Segment Open

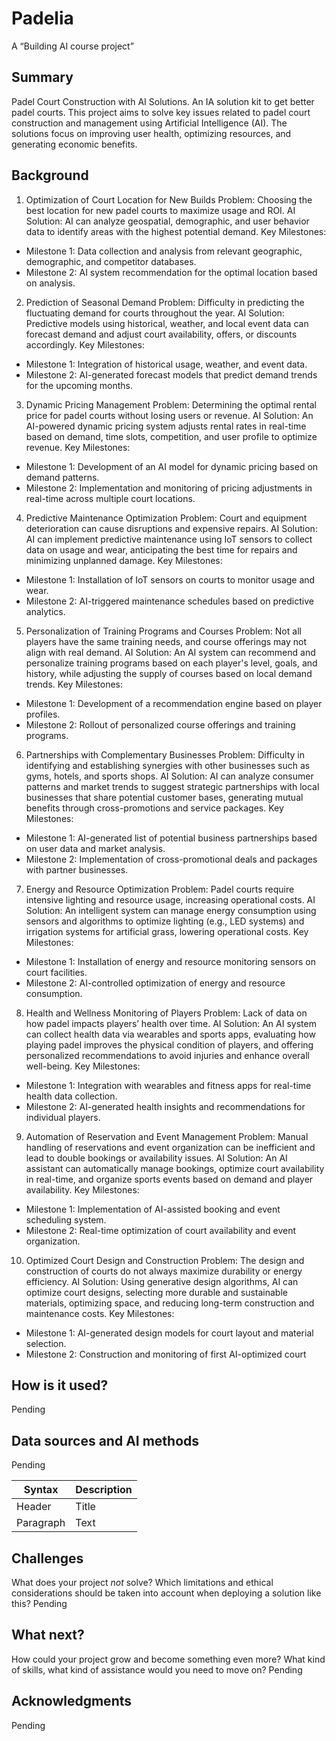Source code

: # Padelia

A “Building AI course project” 

## Summary

Padel Court Construction with AI Solutions. An IA solution kit to get better padel courts. 
This project aims to solve key issues related to padel court construction and management using Artificial Intelligence (AI). The solutions focus on improving user health, optimizing resources, and generating economic benefits.

## Background

1. Optimization of Court Location for New Builds
Problem: Choosing the best location for new padel courts to maximize usage and ROI.
AI Solution: AI can analyze geospatial, demographic, and user behavior data to identify areas with the highest potential demand.
Key Milestones:

* Milestone 1: Data collection and analysis from relevant geographic, demographic, and competitor databases.
* Milestone 2: AI system recommendation for the optimal location based on analysis.
2. Prediction of Seasonal Demand
Problem: Difficulty in predicting the fluctuating demand for courts throughout the year.
AI Solution: Predictive models using historical, weather, and local event data can forecast demand and adjust court availability, offers, or discounts accordingly.
Key Milestones:

* Milestone 1: Integration of historical usage, weather, and event data.
* Milestone 2: AI-generated forecast models that predict demand trends for the upcoming months.
3. Dynamic Pricing Management
Problem: Determining the optimal rental price for padel courts without losing users or revenue.
AI Solution: An AI-powered dynamic pricing system adjusts rental rates in real-time based on demand, time slots, competition, and user profile to optimize revenue.
Key Milestones:

* Milestone 1: Development of an AI model for dynamic pricing based on demand patterns.
* Milestone 2: Implementation and monitoring of pricing adjustments in real-time across multiple court locations.
4. Predictive Maintenance Optimization
Problem: Court and equipment deterioration can cause disruptions and expensive repairs.
AI Solution: AI can implement predictive maintenance using IoT sensors to collect data on usage and wear, anticipating the best time for repairs and minimizing unplanned damage.
Key Milestones:

* Milestone 1: Installation of IoT sensors on courts to monitor usage and wear.
* Milestone 2: AI-triggered maintenance schedules based on predictive analytics.
5. Personalization of Training Programs and Courses
Problem: Not all players have the same training needs, and course offerings may not align with real demand.
AI Solution: An AI system can recommend and personalize training programs based on each player's level, goals, and history, while adjusting the supply of courses based on local demand trends.
Key Milestones:

* Milestone 1: Development of a recommendation engine based on player profiles.
* Milestone 2: Rollout of personalized course offerings and training programs.
6. Partnerships with Complementary Businesses
Problem: Difficulty in identifying and establishing synergies with other businesses such as gyms, hotels, and sports shops.
AI Solution: AI can analyze consumer patterns and market trends to suggest strategic partnerships with local businesses that share potential customer bases, generating mutual benefits through cross-promotions and service packages.
Key Milestones:

* Milestone 1: AI-generated list of potential business partnerships based on user data and market analysis.
* Milestone 2: Implementation of cross-promotional deals and packages with partner businesses.
7. Energy and Resource Optimization
Problem: Padel courts require intensive lighting and resource usage, increasing operational costs.
AI Solution: An intelligent system can manage energy consumption using sensors and algorithms to optimize lighting (e.g., LED systems) and irrigation systems for artificial grass, lowering operational costs.
Key Milestones:

* Milestone 1: Installation of energy and resource monitoring sensors on court facilities.
* Milestone 2: AI-controlled optimization of energy and resource consumption.
8. Health and Wellness Monitoring of Players
Problem: Lack of data on how padel impacts players’ health over time.
AI Solution: An AI system can collect health data via wearables and sports apps, evaluating how playing padel improves the physical condition of players, and offering personalized recommendations to avoid injuries and enhance overall well-being.
Key Milestones:

* Milestone 1: Integration with wearables and fitness apps for real-time health data collection.
* Milestone 2: AI-generated health insights and recommendations for individual players.
9. Automation of Reservation and Event Management
Problem: Manual handling of reservations and event organization can be inefficient and lead to double bookings or availability issues.
AI Solution: An AI assistant can automatically manage bookings, optimize court availability in real-time, and organize sports events based on demand and player availability.
Key Milestones:

* Milestone 1: Implementation of AI-assisted booking and event scheduling system.
* Milestone 2: Real-time optimization of court availability and event organization.
10. Optimized Court Design and Construction
Problem: The design and construction of courts do not always maximize durability or energy efficiency.
AI Solution: Using generative design algorithms, AI can optimize court designs, selecting more durable and sustainable materials, optimizing space, and reducing long-term construction and maintenance costs.
Key Milestones:

* Milestone 1: AI-generated design models for court layout and material selection.
* Milestone 2: Construction and monitoring of first AI-optimized court


## How is it used?

Pending


## Data sources and AI methods
Pending

| Syntax      | Description |
| ----------- | ----------- |
| Header      | Title       |
| Paragraph   | Text        |

## Challenges

What does your project _not_ solve? Which limitations and ethical considerations should be taken into account when deploying a solution like this?
Pending

## What next?

How could your project grow and become something even more? What kind of skills, what kind of assistance would you  need to move on? 
Pending

## Acknowledgments

Pending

Segment Closed

▶ **ASSIGNMENT**:
Using the data above, reproduce exactly the lines from the line that contains "2. Prediction of Seasonal Demand" through the line that contains "Problem: Determining the", including both.

▶ **TASK ANSWER**:
2. Prediction of Seasonal Demand
Problem: Difficulty in predicting the fluctuating demand for courts throughout the year.
AI Solution: Predictive models using historical, weather, and local event data can forecast demand and adjust court availability, offers, or discounts accordingly.
Key Milestones:

* Milestone 1: Integration of historical usage, weather, and event data.
* Milestone 2: AI-generated forecast models that predict demand trends for the upcoming months.
3. Dynamic Pricing Management
Problem: Determining the optimal rental price for padel courts without losing users or revenue.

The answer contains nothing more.